Still, some old claims about the plant have already re-emerged. At Senate Resources, Sen. Hollis French, D-Anchorage, asked if Japan pays less for Alaska gas than Alaskans.

“There’s maybe been a handful of months in the history of exporting that that’s maybe been true,” Clark said, adding that the average price Enstar charges for Alaska gas in Southcentral is currently around 63 percent of what Japanese customers pay for it.

A “bridge” solution for area

Phillips Petroleum and Marathon built the plant in the late 1960s to market surplus gas from Cook Inlet, where massive deposits had been found in the search for oil. Today, the plant serves an opposite role, anchoring gas production in the region. (Local demand is generally thought to be too small to justify development, although exact production costs remain proprietary, to the consternation of regulators and some lawmakers.)

Testifying before Senate Resources, Clark presented the plant as a “bridge” between now and the day when Cook Inlet has more storage options or some group figures out how to bring the massive North Slope natural gas supplies down to the Anchorage area.

Enstar, which in recent years has looked into building a pipeline from the North Slope to Southcentral, is touting this second option, saying the export facility could theoretically anchor North Slope production, just as it currently anchors Cook Inlet production.

Asked by Co-chair Sen. Lesil McGuire, R-Anchorage, about the prerequisites for such a switch, Clark said the 40-year-old plant needed work, particularly to its compressors, to last for another 40 years. “It would require some investment.

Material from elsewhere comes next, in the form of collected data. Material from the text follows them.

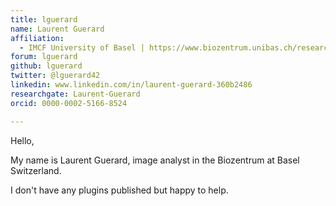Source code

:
 ```yaml
---
title: lguerard
name: Laurent Guerard
affiliation:
  - IMCF University of Basel | https://www.biozentrum.unibas.ch/research/researchgroups/overview/unit/imcf/imaging-core-facility-%20imcf/
forum: lguerard
github: lguerard
twitter: @lguerard42
linkedin: www.linkedin.com/in/laurent-guerard-360b2486
researchgate: Laurent-Guerard
orcid: 0000-0002-5166-8524

---
```

Hello, 

My name is Laurent Guerard, image analyst in the Biozentrum at Basel Switzerland.

I don't have any plugins published but happy to help.
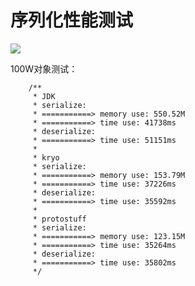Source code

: # 序列化性能测试

![](http://ojoba1c98.bkt.clouddn.com/img/spring-boot-redis/serialize-performance.png)



100W对象测试：

```
	/**
	 * JDK
	 * serialize:
	 * ===========> memory use: 550.52M
	 * ===========> time use: 41738ms
	 * deserialize:
	 * ===========> time use: 51151ms
	 *
	 * kryo
	 * serialize:
	 * ===========> memory use: 153.79M
	 * ===========> time use: 37226ms
	 * deserialize:
	 * ===========> time use: 35592ms
	 *
	 * protostuff
	 * serialize:
	 * ===========> memory use: 123.15M
	 * ===========> time use: 35264ms
	 * deserialize:
	 * ===========> time use: 35802ms
	 */
```

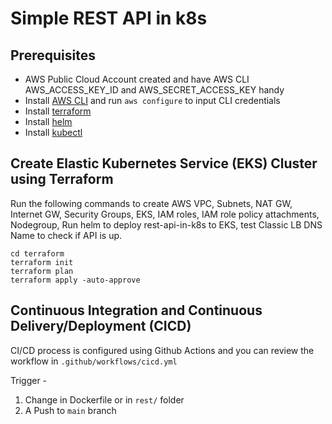 # Simple REST API in k8s

## Prerequisites
* AWS Public Cloud Account created and have AWS CLI AWS_ACCESS_KEY_ID and AWS_SECRET_ACCESS_KEY handy
* Install [AWS CLI](https://docs.aws.amazon.com/cli/latest/userguide/getting-started-install.html) and run `aws configure` to input CLI credentials
* Install [terraform](https://developer.hashicorp.com/terraform/tutorials/aws-get-started/install-cli#install-terraform)
* Install [helm](https://helm.sh/docs/intro/install/)
* Install [kubectl](https://kubernetes.io/docs/tasks/tools/#kubectl)

## Create Elastic Kubernetes Service (EKS) Cluster using Terraform

Run the following commands to create AWS VPC, Subnets, NAT GW, Internet GW, Security Groups, EKS, IAM roles, IAM role policy attachments, Nodegroup, Run helm to deploy rest-api-in-k8s to EKS, test Classic LB DNS Name to check if API is up.

```shell
cd terraform
terraform init
terraform plan
terraform apply -auto-approve
```
## Continuous Integration and Continuous Delivery/Deployment (CICD)

CI/CD process is configured using Github Actions and you can review the workflow in `.github/workflows/cicd.yml`

Trigger -

1. Change in Dockerfile or in `rest/` folder
2. A Push to `main` branch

It would be less than having to build a new plant, but it would require a good bit of work to do that,” he said.

Clark said the facility would only export gas beyond what is needed locally, but “there are certainly adequate reserves for the next several years. I think the questions and concerns that continue to come up are around deliverability on those coldest days.”

While the supply crunch of early 2009 moderated some in the past year, mostly due to a milder winter this year, Clark noted that the system is still at risk on the coldest days.

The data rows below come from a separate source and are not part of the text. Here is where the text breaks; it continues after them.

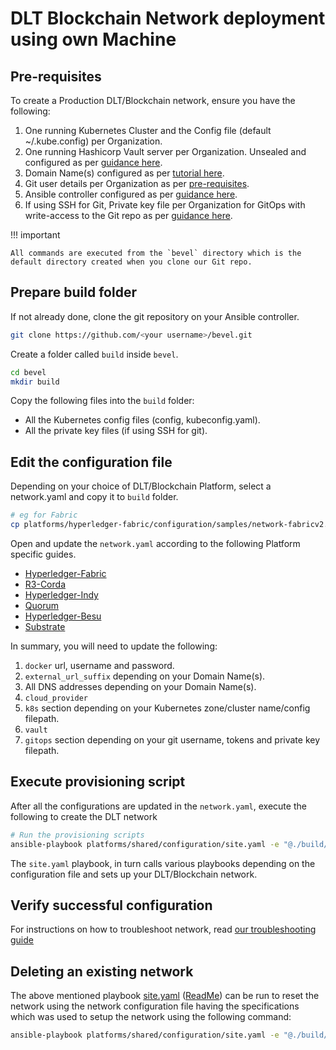 [//]: # (##############################################################################################)
[//]: # (Copyright Accenture. All Rights Reserved.)
[//]: # (SPDX-License-Identifier: Apache-2.0)
[//]: # (##############################################################################################)

# DLT Blockchain Network deployment using own Machine
## Pre-requisites
To create a Production DLT/Blockchain network, ensure you have the following:

1. One running Kubernetes Cluster and the Config file (default ~/.kube.config) per Organization.
1. One running Hashicorp Vault server per Organization. Unsealed and configured as per [guidance here](../getting-started/configure-prerequisites.md#vaultunseal).
1. Domain Name(s) configured as per [tutorial here](../tutorials/dns-settings.md).
1. Git user details per Organization as per [pre-requisites](../getting-started/configure-prerequisites.md#gitops-authentication).
1. Ansible controller configured as per [guidance here](../getting-started/prerequisites-machine.md).
1. If using SSH for Git, Private key file per Organization for GitOps with write-access to the Git repo as per [guidance here](../getting-started/configure-prerequisites.md#gitops-authentication).

!!! important
        
    All commands are executed from the `bevel` directory which is the default directory created when you clone our Git repo.

## Prepare build folder
If not already done, clone the git repository on your Ansible controller.
```bash
git clone https://github.com/<your username>/bevel.git
```
Create a folder called `build` inside `bevel`.
```bash
cd bevel
mkdir build
```
Copy the following files into the `build` folder:

* All the Kubernetes config files (config, kubeconfig.yaml).
* All the private key files (if using SSH for git).
    
## Edit the configuration file
Depending on your choice of DLT/Blockchain Platform, select a network.yaml and copy it to `build` folder.
```bash
# eg for Fabric
cp platforms/hyperledger-fabric/configuration/samples/network-fabricv2.yaml build/network.yaml
```
Open and update the `network.yaml` according to the following Platform specific guides.

- [Hyperledger-Fabric](../guides/networkyaml-fabric.md)
- [R3-Corda](../guides/networkyaml-corda.md)    
- [Hyperledger-Indy](../guides/networkyaml-indy.md)
- [Quorum](../guides/networkyaml-quorum.md) 
- [Hyperledger-Besu](../guides/networkyaml-besu.md)
- [Substrate](../guides/networkyaml-substrate.md)

In summary, you will need to update the following:

1. `docker` url, username and password.
1. `external_url_suffix` depending on your Domain Name(s).
1. All DNS addresses depending on your Domain Name(s).
1. `cloud_provider`
1. `k8s` section depending on your Kubernetes zone/cluster name/config filepath.
1. `vault`
1. `gitops` section depending on your git username, tokens and private key filepath.

## Execute provisioning script

After all the configurations are updated in the `network.yaml`, execute the following to create the DLT network
```bash
# Run the provisioning scripts
ansible-playbook platforms/shared/configuration/site.yaml -e "@./build/network.yaml" 

```
The `site.yaml` playbook, in turn calls various playbooks depending on the configuration file and sets up your DLT/Blockchain network.

## Verify successful configuration

For instructions on how to troubleshoot network, read [our troubleshooting guide](../references/troubleshooting.md)

## Deleting an existing network
The above mentioned playbook [site.yaml](https://github.com/hyperledger/bevel/tree/main/platforms/shared/configuration/site.yaml) ([ReadMe](https://github.com/hyperledger/bevel/tree/main/platforms/shared/configuration/)) can be run to reset the network using the network configuration file having the specifications which was used to setup the network using the following command:
```bash
ansible-playbook platforms/shared/configuration/site.yaml -e "@./build/network.yaml" -e "reset=true"
```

“All of the systems will have to run well to be able to meet those demands,” Clark said.

While ConocoPhillips has backup options behind the main compressor at the Beluga River field, there is a several minute lag between one failing and the other kicking on.

No additional wells planned

The general support for the export license means less leverage, in one sense.

To get support for the 2009 extension from the Palin administration, ConocoPhillips and Marathon agreed to several terms, including drilling wells and negotiating with utilities.

ConocoPhillips has drilled six Cook Inlet wells since early 2008. “The results weren’t gangbusters, but we are seeing good delivery and volumes out of those wells,” Clark said.

ConocoPhillips doesn’t see the need to tie this extension to further drilling because it doesn’t want to ship additional volumes of gas. Ultimately, future drilling in Cook Inlet may have more to do with how much gas Asian markets can handle, Clark suggested.

“When a deal is signed with a particular utility or a deal is signed with a buyer in Japan, the particular terms of that contract is what works best to drive drilling activity,” he said.

The owners signed the existing contracts with Tokyo Electric Power Co. and Tokyo Gas Corp. in 2009. Those expire with the license in March 2011 and need to be revised.

“That’s a major piece of work that’s ahead of us to make this happen,” Clark said.